Even the Earth, when viewed from a distance from the vantage point of outer space, looks like a smooth round ball.
A person's life-cycle progresses through predictable phases of conception, pre-birth, birth, infancy, childhood, adolescence, young adulthood, mid-life, mature adulthood, and death.

It's all so smooth and uncomplicated. Right?

So, What's the Problem?

"How hard can it be?", is the phrase often mused by product managers and organizational leaders who drive solution design on an accelerated timetable. This utterance disavows the realities of the difficulties of rapidly designing a future state that must deliver value in order to succeed.

Designers, architects and team facilitators react to this utterance by shaking their collective heads.

Ask any business analyst. This kind of underestimation happens every day in institutions, large and small. Really.

The reality is that life, at the ground-level of personal experience, is fraught with challenges and problems even in the absence of a deadline. The institutional problem space is likewise compounded by the complexities of politics, operational climate and culture.
"The demand for accelerated change is pervasive. Responding to it requires an effective, efficient means of defining the problem space so that solution designers can create a future state solution that delivers value by actually solving the problems people are experiencing.

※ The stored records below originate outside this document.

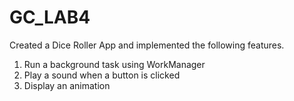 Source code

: # GC_LAB4 

Created a Dice Roller App and implemented the following features. 
1) Run a background task using WorkManager
2) Play a sound when a button is clicked
3) Display an animation

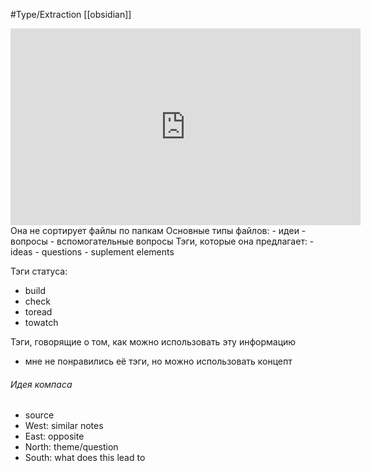 #Type/Extraction [[obsidian]]
<iframe width="560" height="315" src="https://www.youtube.com/embed/HSTOSWOhNo4?si=-fL8TMdUkvlKauX6" title="YouTube video player" frameborder="0" allow="accelerometer; autoplay; clipboard-write; encrypted-media; gyroscope; picture-in-picture; web-share" allowfullscreen></iframe>
Она не сортирует файлы по папкам
Основные типы файлов:
- идеи
- вопросы
- вспомогательные вопросы
Тэги, которые она предлагает:
- ideas 
- questions
- suplement elements

Тэги статуса:
- build
- check
- toread
- towatch

Тэги, говорящие о том, как можно использовать эту информацию
- мне не понравились её тэги, но можно использовать концепт

###### Идея компаса
- source
- West: similar notes
- East: opposite
- North: theme/question
- South: what does this lead to   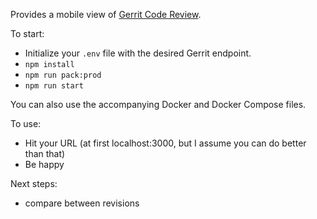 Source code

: Provides a mobile view of [Gerrit Code Review](https://www.gerritcodereview.com).

To start:
- Initialize your `.env` file with the desired Gerrit endpoint.
- `npm install`
- `npm run pack:prod`
- `npm run start`

You can also use the accompanying Docker and Docker Compose files.

To use:
- Hit your URL (at first localhost:3000, but I assume you can do better
  than that)
- Be happy

Next steps:
- compare between revisions
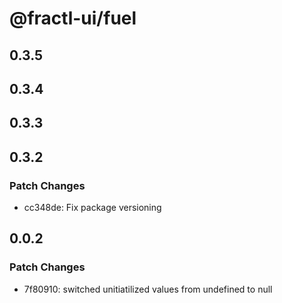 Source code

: # @fractl-ui/fuel

## 0.3.5

## 0.3.4

## 0.3.3

## 0.3.2

### Patch Changes

- cc348de: Fix package versioning

## 0.0.2

### Patch Changes

- 7f80910: switched unitiatilized values from undefined to null
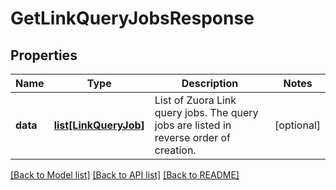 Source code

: # GetLinkQueryJobsResponse

## Properties
Name | Type | Description | Notes
------------ | ------------- | ------------- | -------------
**data** | [**list[LinkQueryJob]**](LinkQueryJob.md) | List of Zuora Link query jobs. The query jobs are listed in reverse order of creation.  | [optional] 

[[Back to Model list]](../README.md#documentation-for-models) [[Back to API list]](../README.md#documentation-for-api-endpoints) [[Back to README]](../README.md)



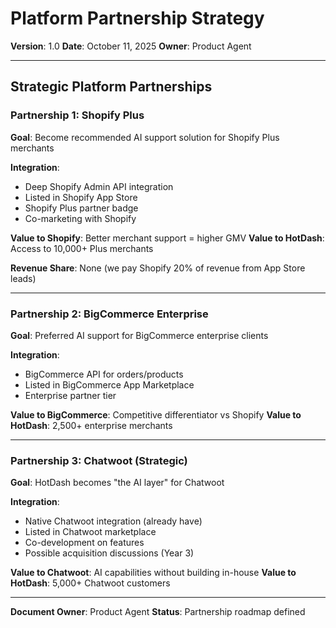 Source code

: # Platform Partnership Strategy

**Version**: 1.0
**Date**: October 11, 2025
**Owner**: Product Agent

---

## Strategic Platform Partnerships

### Partnership 1: Shopify Plus

**Goal**: Become recommended AI support solution for Shopify Plus merchants

**Integration**:

- Deep Shopify Admin API integration
- Listed in Shopify App Store
- Shopify Plus partner badge
- Co-marketing with Shopify

**Value to Shopify**: Better merchant support = higher GMV
**Value to HotDash**: Access to 10,000+ Plus merchants

**Revenue Share**: None (we pay Shopify 20% of revenue from App Store leads)

---

### Partnership 2: BigCommerce Enterprise

**Goal**: Preferred AI support for BigCommerce enterprise clients

**Integration**:

- BigCommerce API for orders/products
- Listed in BigCommerce App Marketplace
- Enterprise partner tier

**Value to BigCommerce**: Competitive differentiator vs Shopify
**Value to HotDash**: 2,500+ enterprise merchants

---

### Partnership 3: Chatwoot (Strategic)

**Goal**: HotDash becomes "the AI layer" for Chatwoot

**Integration**:

- Native Chatwoot integration (already have)
- Listed in Chatwoot marketplace
- Co-development on features
- Possible acquisition discussions (Year 3)

**Value to Chatwoot**: AI capabilities without building in-house
**Value to HotDash**: 5,000+ Chatwoot customers

---

**Document Owner**: Product Agent
**Status**: Partnership roadmap defined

This is the context in which the spirit of agile design thrives."
​When organizational leadership mandates transformational change from on high at an accelerated pace, it often does so without respecting the complexities required to describe the problem space and design the solution. The resulting underestimation of effort creates a pressure cooker atmosphere for those tasked with designing and creating the future state in a hurry.

The resulting solution design efforts are staffed and funded with fewer resources with a shorter window of opportunity to define and describe the ideal future-state process design.

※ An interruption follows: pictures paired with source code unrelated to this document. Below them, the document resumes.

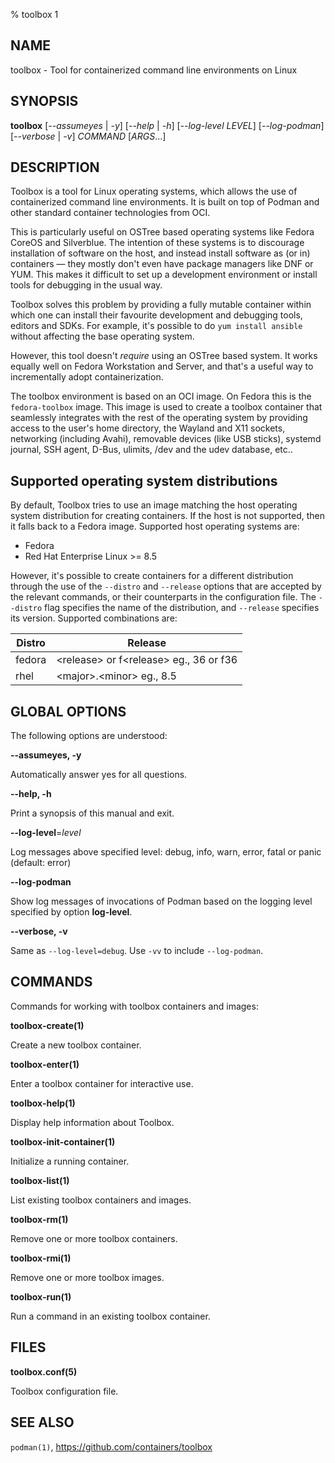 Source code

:% toolbox 1

## NAME
toolbox - Tool for containerized command line environments on Linux

## SYNOPSIS
**toolbox** [*--assumeyes* | *-y*]
        [*--help* | *-h*]
        [*--log-level LEVEL*]
        [*--log-podman*]
        [*--verbose* | *-v*]
        *COMMAND* [*ARGS*...]

## DESCRIPTION

Toolbox is a tool for Linux operating systems, which allows the use of
containerized command line environments. It is built on top of Podman and
other standard container technologies from OCI.

This is particularly useful on OSTree based operating systems like Fedora
CoreOS and Silverblue. The intention of these systems is to discourage
installation of software on the host, and instead install software as (or in)
containers — they mostly don't even have package managers like DNF or YUM.
This makes it difficult to set up a development environment or install tools
for debugging in the usual way.

Toolbox solves this problem by providing a fully mutable container within
which one can install their favourite development and debugging tools, editors
and SDKs. For example, it's possible to do `yum install ansible` without
affecting the base operating system.

However, this tool doesn't *require* using an OSTree based system. It works
equally well on Fedora Workstation and Server, and that's a useful way to
incrementally adopt containerization.

The toolbox environment is based on an OCI image. On Fedora this is the
`fedora-toolbox` image. This image is used to create a toolbox container that
seamlessly integrates with the rest of the operating system by providing
access to the user's home directory, the Wayland and X11 sockets, networking
(including Avahi), removable devices (like USB sticks), systemd journal, SSH
agent, D-Bus, ulimits, /dev and the udev database, etc..

## Supported operating system distributions

By default, Toolbox tries to use an image matching the host operating system
distribution for creating containers. If the host is not supported, then it
falls back to a Fedora image. Supported host operating systems are:

* Fedora
* Red Hat Enterprise Linux >= 8.5

However, it's possible to create containers for a different distribution
through the use of the `--distro` and `--release` options that are accepted by
the relevant commands, or their counterparts in the configuration file. The
`--distro` flag specifies the name of the distribution, and `--release`
specifies its version. Supported combinations are:

Distro |Release
-------|----------
fedora |\<release\> or f\<release\> eg., 36 or f36
rhel   |\<major\>.\<minor\> eg., 8.5

## GLOBAL OPTIONS ##

The following options are understood:

**--assumeyes, -y**

Automatically answer yes for all questions.

**--help, -h**

Print a synopsis of this manual and exit.

**--log-level**=*level*

Log messages above specified level: debug, info, warn, error, fatal or panic
(default: error)

**--log-podman**

Show log messages of invocations of Podman based on the logging level specified
by option **log-level**.

**--verbose, -v**

Same as `--log-level=debug`. Use `-vv` to include `--log-podman`.

## COMMANDS

Commands for working with toolbox containers and images:

**toolbox-create(1)**

Create a new toolbox container.

**toolbox-enter(1)**

Enter a toolbox container for interactive use.

**toolbox-help(1)**

Display help information about Toolbox.

**toolbox-init-container(1)**

Initialize a running container.

**toolbox-list(1)**

List existing toolbox containers and images.

**toolbox-rm(1)**

Remove one or more toolbox containers.

**toolbox-rmi(1)**

Remove one or more toolbox images.

**toolbox-run(1)**

Run a command in an existing toolbox container.

## FILES ##

**toolbox.conf(5)**

Toolbox configuration file.

## SEE ALSO

`podman(1)`, https://github.com/containers/toolbox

What's In Your Agile Designer Toolkit?

As business analysts and solutions designers and marketers, we aspire to rise above the tangled realities of trying to enact change. We do this in a context where the realities are complex and interdependent and where tolerance for taking a lot of time to figure things out is in short supply.
So, what's it like in your world? ​What's in your agile designer toolbox? How do you approach this?
The demand for accelerated change is pervasive. Responding to it requires an effective, efficient means of defining the problem space so that solution designers can create a future state solution that delivers value by actually solving the problems people are experiencing. 

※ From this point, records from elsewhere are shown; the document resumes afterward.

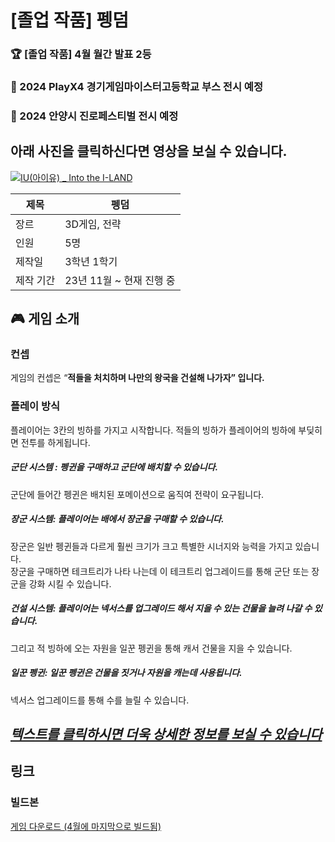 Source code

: # [졸업 작품] 펭덤

<aside>
  
### 🏆 [졸업 작품] 4월 월간 발표 2등  
### 🤩 2024 PlayX4 경기게임마이스터고등학교 부스 전시 예정  
### 🤩 2024 안양시 진로페스티벌 전시 예정    

# 아래 사진을 클릭하신다면 영상을 보실 수 있습니다.  

[![IU(아이유) _ Into the I-LAND](http://img.youtube.com/vi/cxYR76_1fW0/0.jpg)](https://youtu.be/cxYR76_1fW0?si=d53z0KIfGfh_qI83) 

| 제목 | 펭덤 |
| --- | --- |
| 장르 | 3D게임, 전략 |
| 인원 | 5명 |
| 제작일 | 3학년 1학기 |
| 제작 기간 | 23년 11월 ~ 현재 진행 중 |

# 🎮 게임 소개


### **컨셉**

게임의 컨셉은 “**적들을 처치하며 나만의 왕국을 건설해 나가자” 입니다.**

### 플레이 방식

플레이어는 3칸의 빙하를 가지고 시작합니다.
적들의 빙하가 플레이어의 빙하에 부딪히면 전투를 하게됩니다.  

##### 군단 시스템 : 펭귄을 구매하고 군단에 배치할 수 있습니다. 
군단에 들어간 펭귄은 배치된 포메이션으로 움직여 전략이 요구됩니다.  

##### 장군 시스템: 플레이어는 배에서 장군을 구매할 수 있습니다. 
장군은 일반 펭귄들과 다르게 훨씬 크기가 크고 특별한 시너지와 능력을 가지고 있습니다.   
장군을 구매하면 테크트리가 나타 나는데 이 테크트리 업그레이드를 통해 군단 또는 장군을 강화 시킬 수 있습니다.  


##### 건설 시스템: 플레이어는 넥서스를 업그레이드 해서 지을 수 있는 건물을 늘려 나갈 수 있습니다.  
그리고 적 빙하에 오는 자원을 일꾼 펭귄을 통해 캐서 건물을 지을 수 있습니다.  


##### 일꾼 펭귄: 일꾼 펭귄은 건물을 짓거나 자원을 캐는데 사용됩니다. 
넥서스 업그레이드를 통해 수를 늘릴 수 있습니다.  


## [***텍스트를 클릭하시면 더욱 상세한 정보를 보실 수 있습니다***](https://www.notion.so/Project-PENGDOM-a1f55978fafa498a8f32bfb3dfc7dc6a?pvs=21)


# 링크

### 빌드본
[게임 다운로드 (4월에 마지막으로 빌드됨)](https://drive.google.com/file/d/1x6UtX_dTzoT2ef06jUlLnYx_mtqweOSb/view)

</aside>
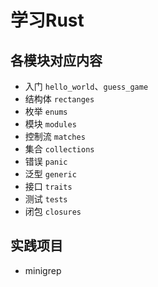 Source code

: # 学习Rust
## 各模块对应内容
- 入门
`hello_world`、`guess_game`
- 结构体
`rectanges`
- 枚举
`enums`
- 模块
`modules`
- 控制流
`matches`
- 集合
`collections`
- 错误
`panic`
- 泛型
`generic`
- 接口
`traits`
- 测试
`tests`
- 闭包
`closures`
## 实践项目
- minigrep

​This is the context in which the spirit of agile design thrives.


As a business analyst or solutions designer operating in this space, it requires an approach where defining the problem and designing the solution need to be done with a minimalist's acumen.

Developing an agile design perspective and related set of techniques, rituals and practices really helps in this future-state design wheelhouse.

So, I'm reaching out to my fellow practitioners. What's it like in your world? ​What's in your agile designer toolbox? How's it working for you? 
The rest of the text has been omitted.